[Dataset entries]
►
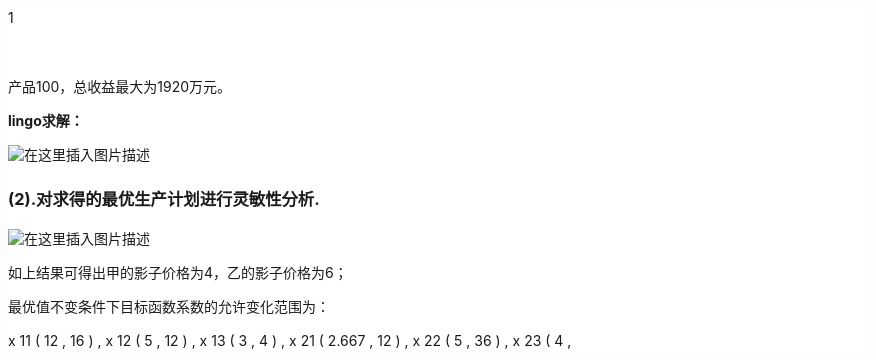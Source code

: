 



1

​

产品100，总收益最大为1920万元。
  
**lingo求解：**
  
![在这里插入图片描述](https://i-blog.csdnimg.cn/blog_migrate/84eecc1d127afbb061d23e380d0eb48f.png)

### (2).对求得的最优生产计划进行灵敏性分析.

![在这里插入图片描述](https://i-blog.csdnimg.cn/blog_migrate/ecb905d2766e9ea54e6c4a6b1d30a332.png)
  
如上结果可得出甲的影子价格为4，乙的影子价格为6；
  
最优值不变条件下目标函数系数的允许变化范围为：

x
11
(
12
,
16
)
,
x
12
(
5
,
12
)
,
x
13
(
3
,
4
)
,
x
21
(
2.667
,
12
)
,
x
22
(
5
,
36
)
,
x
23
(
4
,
◄
▶ **What to work on**: The entries should be reproduced word for word, pictures omitted.

▶ **Answer to the exercise**:
Source code

: 



1

​

产品100，总收益最大为1920万元。
  
**lingo求解：**
  
![在这里插入图片描述](https://i-blog.csdnimg.cn/blog_migrate/84eecc1d127afbb061d23e380d0eb48f.png)

### (2).对求得的最优生产计划进行灵敏性分析.

![在这里插入图片描述](https://i-blog.csdnimg.cn/blog_migrate/ecb905d2766e9ea54e6c4a6b1d30a332.png)
  
如上结果可得出甲的影子价格为4，乙的影子价格为6；
  
最优值不变条件下目标函数系数的允许变化范围为：

x
11
(
12
,
16
)
,
x
12
(
5
,
12
)
,
x
13
(
3
,
4
)
,
x
21
(
2.667
,
12
)
,
x
22
(
5
,
36
)
,
x
23
(
4
,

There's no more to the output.